Два нравственных понятия определяют ход мыслей Федры: стремление к славе[161] и боязнь позора[162] и оба они сближают героиню Еврипида с персонажами Софокла, особенно с Аяксом и Неоптолемом из более позднего «Филоктета»[163]. Приверженность тем моральным ценностям, о которых Федра говорит в монологе, продолжает характеризовать ее и дальше, в разговоре с кормилицей, пытающейся склонить царицу к сближению с Ипполитом.
Кормилице, играющей, по выражению одного исследователя, роль дьявола, который цитирует Библию, нельзя отказать в риторическом мастерстве и в убедительности ее аргументации. Здесь и необоримая сила Киприды, порождающей все живое на земле, и ссылка на богов, вступающих в противозаконные связи между собой. Здесь, наконец, и апелляция к чувству самосохранения Федры: разумеется, лучше бы ей было не желать соединения с Ипполитом, но если под угрозу поставлена ее жизнь, то разве не вправе вскормившая ее нянька пойти на крайние меры?

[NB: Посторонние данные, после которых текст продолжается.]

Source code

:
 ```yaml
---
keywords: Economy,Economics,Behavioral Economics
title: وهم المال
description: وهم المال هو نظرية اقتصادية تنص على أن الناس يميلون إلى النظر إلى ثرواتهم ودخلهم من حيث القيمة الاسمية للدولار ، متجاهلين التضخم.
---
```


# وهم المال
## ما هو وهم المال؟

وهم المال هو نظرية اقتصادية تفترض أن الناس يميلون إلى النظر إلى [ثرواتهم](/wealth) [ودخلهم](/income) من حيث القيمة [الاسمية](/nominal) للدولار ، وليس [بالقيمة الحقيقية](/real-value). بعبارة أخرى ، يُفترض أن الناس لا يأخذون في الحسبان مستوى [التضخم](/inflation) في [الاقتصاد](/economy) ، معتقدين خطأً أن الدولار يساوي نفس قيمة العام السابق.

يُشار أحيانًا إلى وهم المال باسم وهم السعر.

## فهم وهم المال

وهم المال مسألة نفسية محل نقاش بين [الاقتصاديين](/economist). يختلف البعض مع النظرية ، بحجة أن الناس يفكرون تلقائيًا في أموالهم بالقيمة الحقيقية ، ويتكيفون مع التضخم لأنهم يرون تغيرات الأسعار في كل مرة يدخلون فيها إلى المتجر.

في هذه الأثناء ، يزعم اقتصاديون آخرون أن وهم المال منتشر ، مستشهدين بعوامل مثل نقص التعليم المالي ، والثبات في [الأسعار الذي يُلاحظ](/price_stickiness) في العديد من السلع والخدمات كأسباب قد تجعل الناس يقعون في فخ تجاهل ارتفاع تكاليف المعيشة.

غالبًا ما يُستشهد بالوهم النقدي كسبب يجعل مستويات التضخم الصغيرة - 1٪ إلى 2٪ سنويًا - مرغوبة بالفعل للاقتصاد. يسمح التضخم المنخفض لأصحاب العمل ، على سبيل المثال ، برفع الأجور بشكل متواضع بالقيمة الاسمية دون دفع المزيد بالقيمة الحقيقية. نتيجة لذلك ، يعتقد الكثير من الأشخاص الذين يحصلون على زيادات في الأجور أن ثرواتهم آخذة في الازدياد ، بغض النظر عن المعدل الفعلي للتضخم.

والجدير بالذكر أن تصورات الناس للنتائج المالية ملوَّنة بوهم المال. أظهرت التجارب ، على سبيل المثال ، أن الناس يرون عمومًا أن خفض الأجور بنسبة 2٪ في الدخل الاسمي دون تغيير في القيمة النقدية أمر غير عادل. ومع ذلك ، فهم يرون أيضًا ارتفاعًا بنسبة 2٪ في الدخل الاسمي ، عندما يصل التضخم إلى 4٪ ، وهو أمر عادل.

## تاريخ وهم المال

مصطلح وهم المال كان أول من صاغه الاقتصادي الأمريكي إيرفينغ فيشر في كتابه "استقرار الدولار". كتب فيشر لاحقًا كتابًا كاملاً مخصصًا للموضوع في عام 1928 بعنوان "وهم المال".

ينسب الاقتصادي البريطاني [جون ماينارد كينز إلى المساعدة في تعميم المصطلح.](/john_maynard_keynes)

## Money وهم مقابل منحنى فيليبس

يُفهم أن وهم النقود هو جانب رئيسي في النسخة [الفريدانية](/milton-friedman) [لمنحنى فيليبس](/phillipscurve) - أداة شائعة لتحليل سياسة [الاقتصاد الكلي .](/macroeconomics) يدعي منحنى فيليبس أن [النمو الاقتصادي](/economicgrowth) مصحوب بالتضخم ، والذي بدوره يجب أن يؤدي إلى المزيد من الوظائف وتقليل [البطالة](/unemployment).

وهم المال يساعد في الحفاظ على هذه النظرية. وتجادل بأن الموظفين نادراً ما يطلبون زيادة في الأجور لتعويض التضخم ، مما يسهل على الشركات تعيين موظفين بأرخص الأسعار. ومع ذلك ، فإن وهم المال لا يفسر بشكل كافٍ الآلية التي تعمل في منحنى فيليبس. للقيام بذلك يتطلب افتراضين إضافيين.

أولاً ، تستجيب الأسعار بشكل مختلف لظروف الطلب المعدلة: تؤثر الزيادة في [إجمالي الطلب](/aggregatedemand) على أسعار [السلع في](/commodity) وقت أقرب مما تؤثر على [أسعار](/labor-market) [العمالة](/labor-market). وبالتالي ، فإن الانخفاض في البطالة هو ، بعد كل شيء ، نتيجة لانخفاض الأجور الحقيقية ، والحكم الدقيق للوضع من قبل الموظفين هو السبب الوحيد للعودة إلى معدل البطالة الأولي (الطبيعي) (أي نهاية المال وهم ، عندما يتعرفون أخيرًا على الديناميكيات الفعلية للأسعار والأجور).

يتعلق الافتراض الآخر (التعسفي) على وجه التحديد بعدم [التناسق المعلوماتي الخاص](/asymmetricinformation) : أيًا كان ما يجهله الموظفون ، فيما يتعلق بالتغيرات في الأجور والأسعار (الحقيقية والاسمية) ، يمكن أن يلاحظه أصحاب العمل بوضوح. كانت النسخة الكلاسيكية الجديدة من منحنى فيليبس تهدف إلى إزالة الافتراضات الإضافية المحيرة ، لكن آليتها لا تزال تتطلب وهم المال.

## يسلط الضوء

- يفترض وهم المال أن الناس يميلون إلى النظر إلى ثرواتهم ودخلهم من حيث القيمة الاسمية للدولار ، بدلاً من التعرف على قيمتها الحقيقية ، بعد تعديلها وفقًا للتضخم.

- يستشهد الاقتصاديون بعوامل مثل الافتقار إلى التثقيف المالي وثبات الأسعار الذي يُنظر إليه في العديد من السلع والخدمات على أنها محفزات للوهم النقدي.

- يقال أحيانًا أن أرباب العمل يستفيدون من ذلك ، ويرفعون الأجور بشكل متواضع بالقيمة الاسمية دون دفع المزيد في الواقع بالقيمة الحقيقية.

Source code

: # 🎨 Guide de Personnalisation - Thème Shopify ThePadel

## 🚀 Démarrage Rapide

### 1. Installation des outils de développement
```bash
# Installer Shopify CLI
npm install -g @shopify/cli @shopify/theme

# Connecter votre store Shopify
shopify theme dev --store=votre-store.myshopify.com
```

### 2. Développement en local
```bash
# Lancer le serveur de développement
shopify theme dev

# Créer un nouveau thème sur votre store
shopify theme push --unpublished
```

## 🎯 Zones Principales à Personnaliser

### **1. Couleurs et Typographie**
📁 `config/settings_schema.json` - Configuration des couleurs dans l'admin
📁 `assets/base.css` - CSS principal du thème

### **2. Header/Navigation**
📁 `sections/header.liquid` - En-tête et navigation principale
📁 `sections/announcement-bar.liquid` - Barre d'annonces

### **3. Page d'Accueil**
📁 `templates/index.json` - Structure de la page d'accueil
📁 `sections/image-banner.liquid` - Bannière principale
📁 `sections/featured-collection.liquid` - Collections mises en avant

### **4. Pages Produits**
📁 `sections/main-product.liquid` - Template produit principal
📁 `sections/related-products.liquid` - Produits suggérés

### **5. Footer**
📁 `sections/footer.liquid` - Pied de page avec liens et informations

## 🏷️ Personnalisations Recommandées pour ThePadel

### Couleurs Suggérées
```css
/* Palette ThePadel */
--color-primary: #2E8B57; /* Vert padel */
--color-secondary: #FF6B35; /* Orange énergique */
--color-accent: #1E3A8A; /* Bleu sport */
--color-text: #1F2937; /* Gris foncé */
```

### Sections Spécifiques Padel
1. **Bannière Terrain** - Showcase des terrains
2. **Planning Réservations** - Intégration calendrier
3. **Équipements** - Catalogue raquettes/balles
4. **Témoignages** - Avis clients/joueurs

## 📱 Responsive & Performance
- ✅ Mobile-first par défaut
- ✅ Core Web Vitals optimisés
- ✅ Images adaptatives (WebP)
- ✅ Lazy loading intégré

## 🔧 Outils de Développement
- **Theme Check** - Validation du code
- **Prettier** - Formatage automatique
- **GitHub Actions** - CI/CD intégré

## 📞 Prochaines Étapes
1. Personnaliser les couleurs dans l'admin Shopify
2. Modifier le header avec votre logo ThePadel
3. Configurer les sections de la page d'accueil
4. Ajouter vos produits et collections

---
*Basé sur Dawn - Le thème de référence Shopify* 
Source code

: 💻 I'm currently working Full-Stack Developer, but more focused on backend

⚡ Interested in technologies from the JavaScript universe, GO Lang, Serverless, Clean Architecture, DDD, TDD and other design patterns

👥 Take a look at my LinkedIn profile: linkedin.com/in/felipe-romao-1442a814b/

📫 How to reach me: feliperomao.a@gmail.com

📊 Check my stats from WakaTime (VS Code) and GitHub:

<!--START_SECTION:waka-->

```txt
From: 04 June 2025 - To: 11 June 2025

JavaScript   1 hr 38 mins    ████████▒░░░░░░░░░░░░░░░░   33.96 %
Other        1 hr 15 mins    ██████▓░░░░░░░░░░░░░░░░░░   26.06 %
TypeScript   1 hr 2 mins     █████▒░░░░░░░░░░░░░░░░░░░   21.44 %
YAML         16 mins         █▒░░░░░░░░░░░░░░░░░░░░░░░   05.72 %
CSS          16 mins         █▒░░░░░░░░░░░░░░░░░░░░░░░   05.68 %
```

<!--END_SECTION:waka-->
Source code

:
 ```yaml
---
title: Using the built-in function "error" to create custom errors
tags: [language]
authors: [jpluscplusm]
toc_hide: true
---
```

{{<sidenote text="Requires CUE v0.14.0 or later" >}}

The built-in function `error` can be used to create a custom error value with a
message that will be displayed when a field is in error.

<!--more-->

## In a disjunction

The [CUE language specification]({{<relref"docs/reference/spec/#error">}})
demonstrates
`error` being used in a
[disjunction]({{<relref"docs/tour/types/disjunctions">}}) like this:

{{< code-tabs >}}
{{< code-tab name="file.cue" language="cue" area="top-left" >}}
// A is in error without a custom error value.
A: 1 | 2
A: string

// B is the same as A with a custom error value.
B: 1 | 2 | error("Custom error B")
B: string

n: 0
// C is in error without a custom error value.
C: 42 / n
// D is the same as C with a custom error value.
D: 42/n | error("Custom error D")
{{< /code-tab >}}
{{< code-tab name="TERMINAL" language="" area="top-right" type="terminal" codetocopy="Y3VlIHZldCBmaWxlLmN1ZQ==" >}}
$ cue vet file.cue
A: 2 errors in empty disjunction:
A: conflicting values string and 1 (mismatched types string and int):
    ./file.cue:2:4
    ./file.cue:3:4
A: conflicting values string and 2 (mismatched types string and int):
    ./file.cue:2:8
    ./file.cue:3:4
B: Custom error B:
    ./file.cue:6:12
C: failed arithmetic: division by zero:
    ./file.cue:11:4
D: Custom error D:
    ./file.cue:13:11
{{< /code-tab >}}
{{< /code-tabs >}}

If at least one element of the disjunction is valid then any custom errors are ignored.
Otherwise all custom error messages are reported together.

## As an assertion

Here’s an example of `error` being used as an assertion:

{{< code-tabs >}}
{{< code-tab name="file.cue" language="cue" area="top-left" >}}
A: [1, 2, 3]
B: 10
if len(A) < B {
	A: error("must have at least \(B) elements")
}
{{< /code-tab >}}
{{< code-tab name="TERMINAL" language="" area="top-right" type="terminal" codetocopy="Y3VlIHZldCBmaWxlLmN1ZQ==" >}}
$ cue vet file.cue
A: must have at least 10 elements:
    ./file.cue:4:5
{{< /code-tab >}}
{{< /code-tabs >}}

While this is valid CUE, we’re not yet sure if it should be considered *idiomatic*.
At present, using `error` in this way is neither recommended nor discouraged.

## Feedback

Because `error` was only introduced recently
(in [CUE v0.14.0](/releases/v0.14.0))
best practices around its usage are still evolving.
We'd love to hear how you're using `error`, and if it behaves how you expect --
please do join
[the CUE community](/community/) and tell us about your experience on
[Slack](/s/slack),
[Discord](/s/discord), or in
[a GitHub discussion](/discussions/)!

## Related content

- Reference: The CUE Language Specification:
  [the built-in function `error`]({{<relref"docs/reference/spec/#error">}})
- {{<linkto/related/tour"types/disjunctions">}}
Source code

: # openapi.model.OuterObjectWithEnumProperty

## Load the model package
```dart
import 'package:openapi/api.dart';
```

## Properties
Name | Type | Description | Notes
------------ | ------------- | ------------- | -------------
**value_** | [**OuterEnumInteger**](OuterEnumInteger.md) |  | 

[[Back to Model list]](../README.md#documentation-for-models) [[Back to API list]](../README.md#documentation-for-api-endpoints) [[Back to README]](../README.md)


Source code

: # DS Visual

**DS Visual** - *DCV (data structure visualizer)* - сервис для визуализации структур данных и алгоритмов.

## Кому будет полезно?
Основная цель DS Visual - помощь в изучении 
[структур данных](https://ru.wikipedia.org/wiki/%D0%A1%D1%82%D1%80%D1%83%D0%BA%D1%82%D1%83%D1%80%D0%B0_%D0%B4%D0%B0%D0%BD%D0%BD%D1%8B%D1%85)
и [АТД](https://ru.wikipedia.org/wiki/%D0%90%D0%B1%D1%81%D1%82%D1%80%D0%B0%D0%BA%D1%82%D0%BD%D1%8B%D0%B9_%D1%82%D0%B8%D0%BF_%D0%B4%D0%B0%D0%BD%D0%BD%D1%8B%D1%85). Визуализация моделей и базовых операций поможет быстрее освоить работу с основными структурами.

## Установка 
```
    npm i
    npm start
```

Федра реагирует на все это достаточно однозначно: добрая слава ей по-прежнему дороже соблазнительных слов, и в доводах кормилицы она видит сплошной позор[164]. Единственное, что привлекает ее внимание в речах няньки, это упоминание о «зелье, смягчающем любовь», которое излечит Федру от болезни, не вынуждая ее к позору и не повреждая ее рассудка (509–512). «Мазь или питье это лекарство?» — спрашивает Федра (516)[165]. По поводу стихов, заключающих диалог Федры с кормилицей, исследователи трагедии высказывают самые противоречивые мнения.
Одни из них видят в Федре ослепленную страстью влюбленную (а иногда и вовсе «похотливую бабенку») и полагают, что в словах няньки она находит брошенный ей спасительный канат, за который охотно хватается.
Другие исследователи, придерживающиеся о нашей героине более высокого мнения, все же допускают, что няньке удается сломить сопротивление царицы: и без того измученная внутренней борьбой, она рада переложить на другого ответственность. Если же старуха сумеет приворожить Ипполита и от него будет исходить инициатива сближения, то Федра, оставшись в положении пассивной стороны, опять же добьется своей цели.
Наконец, третья категория филологов полагает, что разбираемые стихи не находятся в противоречии с нравственным кредо Федры и не дают оснований порочить ее: если обещанное лекарство ничем не повредит ее доброму имени и здоровью, почему бы его не испробовать? Если же эта попытка окончится неудачей, Федра по-прежнему окажется перед трагическим выбором: позор или смерть. Показательно, что величайшую трудность положения Федры вполне осознает хор, безоговорочно разделяющий ее отношение к позорным предложениям кормилицы.